Repeat every record word for word and omit the images.

*** Opening SOURCE MATERIAL ***

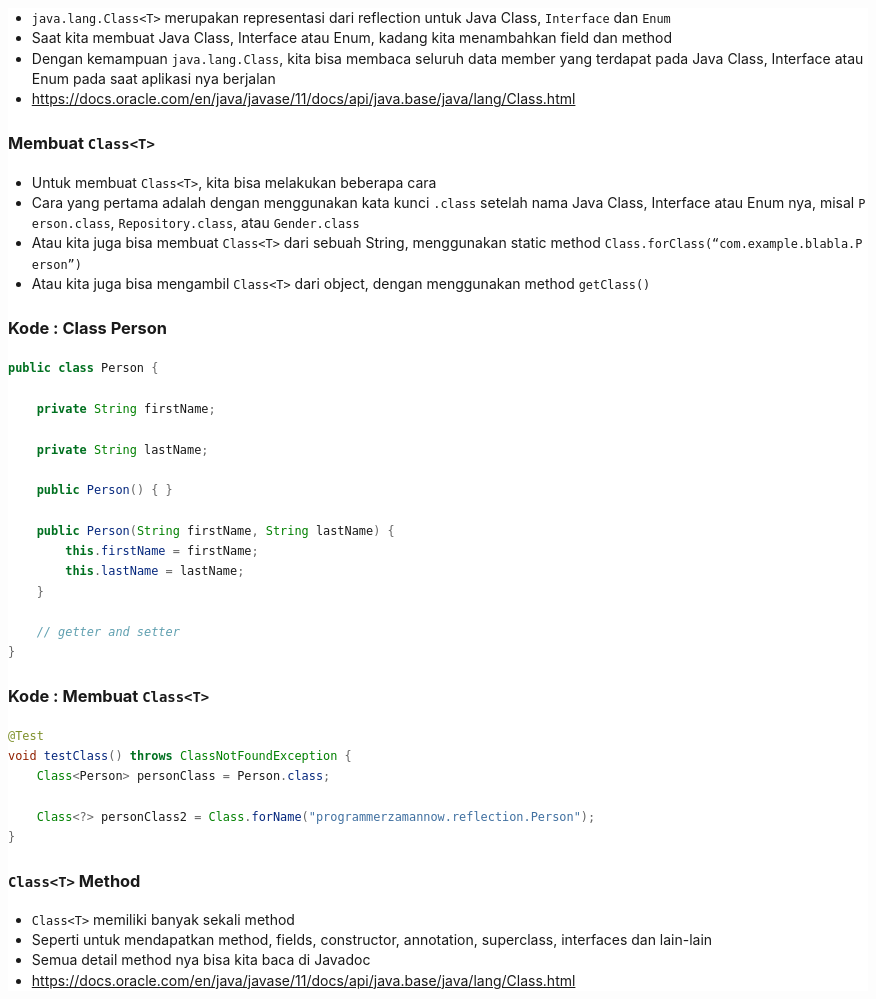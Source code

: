 - `java.lang.Class<T>` merupakan representasi dari reflection untuk Java Class, `Interface` dan `Enum`
- Saat kita membuat Java Class, Interface atau Enum, kadang kita menambahkan field dan method
- Dengan kemampuan `java.lang.Class`, kita bisa membaca seluruh data member yang terdapat pada Java Class, Interface atau Enum pada saat aplikasi nya berjalan
- <https://docs.oracle.com/en/java/javase/11/docs/api/java.base/java/lang/Class.html>

### Membuat `Class<T>`

- Untuk membuat `Class<T>`, kita bisa melakukan beberapa cara
- Cara yang pertama adalah dengan menggunakan kata kunci `.class` setelah nama Java Class, Interface atau Enum nya, misal `Person.class`, `Repository.class`, atau `Gender.class`
- Atau kita juga bisa membuat `Class<T>` dari sebuah String, menggunakan static method `Class.forClass(“com.example.blabla.Person”)`
- Atau kita juga bisa mengambil `Class<T>` dari object, dengan menggunakan method `getClass()`

### Kode : Class Person

```java
public class Person {

	private String firstName;

	private String lastName;

	public Person() { }

	public Person(String firstName, String lastName) {
		this.firstName = firstName;
		this.lastName = lastName;
	}

	// getter and setter
}
```

### Kode : Membuat `Class<T>`

```java
@Test
void testClass() throws ClassNotFoundException {
	Class<Person> personClass = Person.class;

	Class<?> personClass2 = Class.forName("programmerzamannow.reflection.Person");
}
```

### `Class<T>` Method

- `Class<T>` memiliki banyak sekali method
- Seperti untuk mendapatkan method, fields, constructor, annotation, superclass, interfaces dan lain-lain
- Semua detail method nya bisa kita baca di Javadoc
- <https://docs.oracle.com/en/java/javase/11/docs/api/java.base/java/lang/Class.html>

*** Closing SOURCE MATERIAL ***

**ANSWER SECTION**.
Source code

: - `java.lang.Class<T>` merupakan representasi dari reflection untuk Java Class, `Interface` dan `Enum`
- Saat kita membuat Java Class, Interface atau Enum, kadang kita menambahkan field dan method
- Dengan kemampuan `java.lang.Class`, kita bisa membaca seluruh data member yang terdapat pada Java Class, Interface atau Enum pada saat aplikasi nya berjalan
- <https://docs.oracle.com/en/java/javase/11/docs/api/java.base/java/lang/Class.html>

### Membuat `Class<T>`

- Untuk membuat `Class<T>`, kita bisa melakukan beberapa cara
- Cara yang pertama adalah dengan menggunakan kata kunci `.class` setelah nama Java Class, Interface atau Enum nya, misal `Person.class`, `Repository.class`, atau `Gender.class`
- Atau kita juga bisa membuat `Class<T>` dari sebuah String, menggunakan static method `Class.forClass(“com.example.blabla.Person”)`
- Atau kita juga bisa mengambil `Class<T>` dari object, dengan menggunakan method `getClass()`

### Kode : Class Person

```java
public class Person {

	private String firstName;

	private String lastName;

	public Person() { }

	public Person(String firstName, String lastName) {
		this.firstName = firstName;
		this.lastName = lastName;
	}

	// getter and setter
}
```

### Kode : Membuat `Class<T>`

```java
@Test
void testClass() throws ClassNotFoundException {
	Class<Person> personClass = Person.class;

	Class<?> personClass2 = Class.forName("programmerzamannow.reflection.Person");
}
```

### `Class<T>` Method

- `Class<T>` memiliki banyak sekali method
- Seperti untuk mendapatkan method, fields, constructor, annotation, superclass, interfaces dan lain-lain
- Semua detail method nya bisa kita baca di Javadoc
- <https://docs.oracle.com/en/java/javase/11/docs/api/java.base/java/lang/Class.html>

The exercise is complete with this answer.